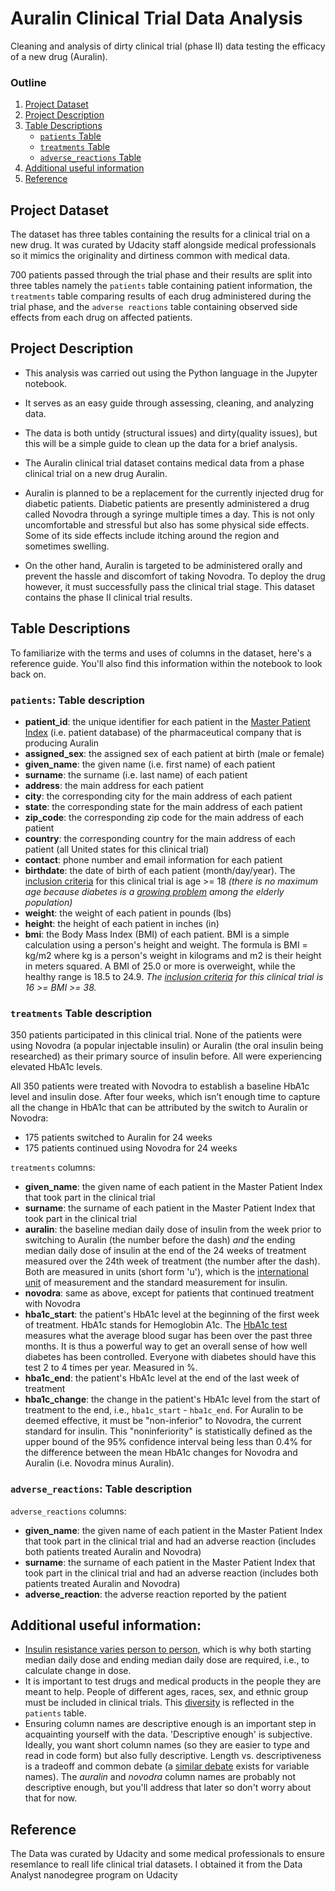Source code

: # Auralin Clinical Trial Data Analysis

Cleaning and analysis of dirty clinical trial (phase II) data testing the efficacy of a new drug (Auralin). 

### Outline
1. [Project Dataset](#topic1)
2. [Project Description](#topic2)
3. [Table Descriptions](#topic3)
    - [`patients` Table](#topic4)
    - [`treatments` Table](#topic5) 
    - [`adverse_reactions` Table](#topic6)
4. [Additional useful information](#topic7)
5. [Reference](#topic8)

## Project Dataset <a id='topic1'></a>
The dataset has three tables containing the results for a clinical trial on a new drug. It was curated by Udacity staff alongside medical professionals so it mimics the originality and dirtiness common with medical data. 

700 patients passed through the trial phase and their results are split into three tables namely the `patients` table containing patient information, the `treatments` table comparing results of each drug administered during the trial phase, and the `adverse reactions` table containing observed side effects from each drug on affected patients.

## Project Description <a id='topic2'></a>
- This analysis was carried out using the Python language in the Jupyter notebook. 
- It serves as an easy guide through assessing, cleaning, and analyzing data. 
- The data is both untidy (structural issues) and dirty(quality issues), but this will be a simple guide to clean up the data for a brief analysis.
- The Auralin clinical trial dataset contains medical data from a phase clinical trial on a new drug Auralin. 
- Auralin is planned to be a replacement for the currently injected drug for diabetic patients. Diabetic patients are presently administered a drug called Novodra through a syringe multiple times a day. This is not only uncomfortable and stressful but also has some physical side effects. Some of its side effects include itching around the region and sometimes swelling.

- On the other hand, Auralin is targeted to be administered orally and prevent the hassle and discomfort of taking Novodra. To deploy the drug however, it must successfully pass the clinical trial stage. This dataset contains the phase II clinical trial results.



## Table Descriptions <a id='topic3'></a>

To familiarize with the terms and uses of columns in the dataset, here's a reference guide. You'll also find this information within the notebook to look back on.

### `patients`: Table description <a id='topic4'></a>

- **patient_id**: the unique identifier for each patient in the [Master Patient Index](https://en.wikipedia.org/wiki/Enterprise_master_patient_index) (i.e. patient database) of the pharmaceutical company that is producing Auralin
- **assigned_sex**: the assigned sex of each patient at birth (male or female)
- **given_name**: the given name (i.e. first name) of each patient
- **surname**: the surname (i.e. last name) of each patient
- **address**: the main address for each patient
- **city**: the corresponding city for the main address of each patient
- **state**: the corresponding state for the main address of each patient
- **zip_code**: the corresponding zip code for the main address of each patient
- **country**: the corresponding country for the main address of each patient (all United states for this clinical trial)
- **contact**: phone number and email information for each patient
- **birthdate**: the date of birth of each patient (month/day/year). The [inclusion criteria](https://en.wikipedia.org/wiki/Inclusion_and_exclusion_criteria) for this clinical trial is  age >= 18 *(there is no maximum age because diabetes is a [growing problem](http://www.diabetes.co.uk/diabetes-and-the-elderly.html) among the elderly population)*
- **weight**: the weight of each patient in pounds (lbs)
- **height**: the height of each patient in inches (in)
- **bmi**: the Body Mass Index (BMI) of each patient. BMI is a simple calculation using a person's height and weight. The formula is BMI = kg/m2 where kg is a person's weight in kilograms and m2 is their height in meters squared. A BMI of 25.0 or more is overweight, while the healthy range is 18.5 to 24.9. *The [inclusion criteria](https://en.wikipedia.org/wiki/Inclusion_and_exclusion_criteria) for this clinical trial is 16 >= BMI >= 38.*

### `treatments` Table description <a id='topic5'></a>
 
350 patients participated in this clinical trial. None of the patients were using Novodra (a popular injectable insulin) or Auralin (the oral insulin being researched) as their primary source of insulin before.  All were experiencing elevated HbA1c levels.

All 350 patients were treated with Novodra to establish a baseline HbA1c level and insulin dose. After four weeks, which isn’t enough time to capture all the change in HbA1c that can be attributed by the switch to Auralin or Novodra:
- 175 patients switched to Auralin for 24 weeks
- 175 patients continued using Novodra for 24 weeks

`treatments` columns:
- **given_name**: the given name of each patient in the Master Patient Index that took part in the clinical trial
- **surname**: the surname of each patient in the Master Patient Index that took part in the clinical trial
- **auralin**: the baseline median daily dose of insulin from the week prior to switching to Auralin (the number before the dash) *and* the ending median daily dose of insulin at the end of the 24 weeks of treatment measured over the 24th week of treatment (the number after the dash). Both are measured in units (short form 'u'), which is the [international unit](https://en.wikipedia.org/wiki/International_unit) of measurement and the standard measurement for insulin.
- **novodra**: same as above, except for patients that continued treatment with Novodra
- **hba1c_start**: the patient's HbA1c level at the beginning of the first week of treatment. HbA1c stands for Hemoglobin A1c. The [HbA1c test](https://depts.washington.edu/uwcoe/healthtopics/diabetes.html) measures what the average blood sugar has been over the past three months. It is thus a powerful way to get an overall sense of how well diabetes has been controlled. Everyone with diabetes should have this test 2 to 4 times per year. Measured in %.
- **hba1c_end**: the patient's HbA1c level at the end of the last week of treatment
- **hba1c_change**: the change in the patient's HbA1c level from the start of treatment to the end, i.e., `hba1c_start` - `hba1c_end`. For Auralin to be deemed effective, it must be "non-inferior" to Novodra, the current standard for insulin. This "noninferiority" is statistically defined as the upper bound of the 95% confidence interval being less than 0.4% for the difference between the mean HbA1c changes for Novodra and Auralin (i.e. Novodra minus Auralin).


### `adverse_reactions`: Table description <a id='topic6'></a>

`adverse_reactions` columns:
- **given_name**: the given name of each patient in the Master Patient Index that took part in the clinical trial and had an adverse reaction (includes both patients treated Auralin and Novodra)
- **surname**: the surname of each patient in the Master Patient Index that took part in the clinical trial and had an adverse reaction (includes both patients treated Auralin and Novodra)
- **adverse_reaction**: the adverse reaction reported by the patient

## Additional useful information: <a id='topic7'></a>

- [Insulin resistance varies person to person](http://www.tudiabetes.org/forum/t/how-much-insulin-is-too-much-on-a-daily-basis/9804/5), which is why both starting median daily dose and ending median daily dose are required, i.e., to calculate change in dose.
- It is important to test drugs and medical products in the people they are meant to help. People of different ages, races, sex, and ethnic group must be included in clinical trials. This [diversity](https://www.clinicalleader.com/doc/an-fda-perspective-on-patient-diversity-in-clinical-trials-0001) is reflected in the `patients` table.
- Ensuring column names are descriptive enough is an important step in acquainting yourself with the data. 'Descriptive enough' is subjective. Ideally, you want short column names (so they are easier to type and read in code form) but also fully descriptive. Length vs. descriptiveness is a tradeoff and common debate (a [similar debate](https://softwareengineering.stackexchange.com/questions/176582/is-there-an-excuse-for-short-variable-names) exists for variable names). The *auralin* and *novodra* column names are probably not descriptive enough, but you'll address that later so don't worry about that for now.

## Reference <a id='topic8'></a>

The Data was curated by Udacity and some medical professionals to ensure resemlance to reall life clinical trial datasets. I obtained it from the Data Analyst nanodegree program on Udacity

▶ [Exercise directions] Because the pictures are not wanted, retype only the text of every record, exactly as given.

▶ [Output of the task]
Source code

: # Auralin Clinical Trial Data Analysis

Cleaning and analysis of dirty clinical trial (phase II) data testing the efficacy of a new drug (Auralin). 

### Outline
1. [Project Dataset](#topic1)
2. [Project Description](#topic2)
3. [Table Descriptions](#topic3)
    - [`patients` Table](#topic4)
    - [`treatments` Table](#topic5) 
    - [`adverse_reactions` Table](#topic6)
4. [Additional useful information](#topic7)
5. [Reference](#topic8)

## Project Dataset <a id='topic1'></a>
The dataset has three tables containing the results for a clinical trial on a new drug. It was curated by Udacity staff alongside medical professionals so it mimics the originality and dirtiness common with medical data. 

700 patients passed through the trial phase and their results are split into three tables namely the `patients` table containing patient information, the `treatments` table comparing results of each drug administered during the trial phase, and the `adverse reactions` table containing observed side effects from each drug on affected patients.

## Project Description <a id='topic2'></a>
- This analysis was carried out using the Python language in the Jupyter notebook. 
- It serves as an easy guide through assessing, cleaning, and analyzing data. 
- The data is both untidy (structural issues) and dirty(quality issues), but this will be a simple guide to clean up the data for a brief analysis.
- The Auralin clinical trial dataset contains medical data from a phase clinical trial on a new drug Auralin. 
- Auralin is planned to be a replacement for the currently injected drug for diabetic patients. Diabetic patients are presently administered a drug called Novodra through a syringe multiple times a day. This is not only uncomfortable and stressful but also has some physical side effects. Some of its side effects include itching around the region and sometimes swelling.

- On the other hand, Auralin is targeted to be administered orally and prevent the hassle and discomfort of taking Novodra. To deploy the drug however, it must successfully pass the clinical trial stage. This dataset contains the phase II clinical trial results.



## Table Descriptions <a id='topic3'></a>

To familiarize with the terms and uses of columns in the dataset, here's a reference guide. You'll also find this information within the notebook to look back on.

### `patients`: Table description <a id='topic4'></a>

- **patient_id**: the unique identifier for each patient in the [Master Patient Index](https://en.wikipedia.org/wiki/Enterprise_master_patient_index) (i.e. patient database) of the pharmaceutical company that is producing Auralin
- **assigned_sex**: the assigned sex of each patient at birth (male or female)
- **given_name**: the given name (i.e. first name) of each patient
- **surname**: the surname (i.e. last name) of each patient
- **address**: the main address for each patient
- **city**: the corresponding city for the main address of each patient
- **state**: the corresponding state for the main address of each patient
- **zip_code**: the corresponding zip code for the main address of each patient
- **country**: the corresponding country for the main address of each patient (all United states for this clinical trial)
- **contact**: phone number and email information for each patient
- **birthdate**: the date of birth of each patient (month/day/year). The [inclusion criteria](https://en.wikipedia.org/wiki/Inclusion_and_exclusion_criteria) for this clinical trial is  age >= 18 *(there is no maximum age because diabetes is a [growing problem](http://www.diabetes.co.uk/diabetes-and-the-elderly.html) among the elderly population)*
- **weight**: the weight of each patient in pounds (lbs)
- **height**: the height of each patient in inches (in)
- **bmi**: the Body Mass Index (BMI) of each patient. BMI is a simple calculation using a person's height and weight. The formula is BMI = kg/m2 where kg is a person's weight in kilograms and m2 is their height in meters squared. A BMI of 25.0 or more is overweight, while the healthy range is 18.5 to 24.9. *The [inclusion criteria](https://en.wikipedia.org/wiki/Inclusion_and_exclusion_criteria) for this clinical trial is 16 >= BMI >= 38.*

### `treatments` Table description <a id='topic5'></a>
 
350 patients participated in this clinical trial. None of the patients were using Novodra (a popular injectable insulin) or Auralin (the oral insulin being researched) as their primary source of insulin before.  All were experiencing elevated HbA1c levels.

All 350 patients were treated with Novodra to establish a baseline HbA1c level and insulin dose. After four weeks, which isn’t enough time to capture all the change in HbA1c that can be attributed by the switch to Auralin or Novodra:
- 175 patients switched to Auralin for 24 weeks
- 175 patients continued using Novodra for 24 weeks

`treatments` columns:
- **given_name**: the given name of each patient in the Master Patient Index that took part in the clinical trial
- **surname**: the surname of each patient in the Master Patient Index that took part in the clinical trial
- **auralin**: the baseline median daily dose of insulin from the week prior to switching to Auralin (the number before the dash) *and* the ending median daily dose of insulin at the end of the 24 weeks of treatment measured over the 24th week of treatment (the number after the dash). Both are measured in units (short form 'u'), which is the [international unit](https://en.wikipedia.org/wiki/International_unit) of measurement and the standard measurement for insulin.
- **novodra**: same as above, except for patients that continued treatment with Novodra
- **hba1c_start**: the patient's HbA1c level at the beginning of the first week of treatment. HbA1c stands for Hemoglobin A1c. The [HbA1c test](https://depts.washington.edu/uwcoe/healthtopics/diabetes.html) measures what the average blood sugar has been over the past three months. It is thus a powerful way to get an overall sense of how well diabetes has been controlled. Everyone with diabetes should have this test 2 to 4 times per year. Measured in %.
- **hba1c_end**: the patient's HbA1c level at the end of the last week of treatment
- **hba1c_change**: the change in the patient's HbA1c level from the start of treatment to the end, i.e., `hba1c_start` - `hba1c_end`. For Auralin to be deemed effective, it must be "non-inferior" to Novodra, the current standard for insulin. This "noninferiority" is statistically defined as the upper bound of the 95% confidence interval being less than 0.4% for the difference between the mean HbA1c changes for Novodra and Auralin (i.e. Novodra minus Auralin).


### `adverse_reactions`: Table description <a id='topic6'></a>

`adverse_reactions` columns:
- **given_name**: the given name of each patient in the Master Patient Index that took part in the clinical trial and had an adverse reaction (includes both patients treated Auralin and Novodra)
- **surname**: the surname of each patient in the Master Patient Index that took part in the clinical trial and had an adverse reaction (includes both patients treated Auralin and Novodra)
- **adverse_reaction**: the adverse reaction reported by the patient

## Additional useful information: <a id='topic7'></a>

- [Insulin resistance varies person to person](http://www.tudiabetes.org/forum/t/how-much-insulin-is-too-much-on-a-daily-basis/9804/5), which is why both starting median daily dose and ending median daily dose are required, i.e., to calculate change in dose.
- It is important to test drugs and medical products in the people they are meant to help. People of different ages, races, sex, and ethnic group must be included in clinical trials. This [diversity](https://www.clinicalleader.com/doc/an-fda-perspective-on-patient-diversity-in-clinical-trials-0001) is reflected in the `patients` table.
- Ensuring column names are descriptive enough is an important step in acquainting yourself with the data. 'Descriptive enough' is subjective. Ideally, you want short column names (so they are easier to type and read in code form) but also fully descriptive. Length vs. descriptiveness is a tradeoff and common debate (a [similar debate](https://softwareengineering.stackexchange.com/questions/176582/is-there-an-excuse-for-short-variable-names) exists for variable names). The *auralin* and *novodra* column names are probably not descriptive enough, but you'll address that later so don't worry about that for now.

## Reference <a id='topic8'></a>

The Data was curated by Udacity and some medical professionals to ensure resemlance to reall life clinical trial datasets. I obtained it from the Data Analyst nanodegree program on Udacity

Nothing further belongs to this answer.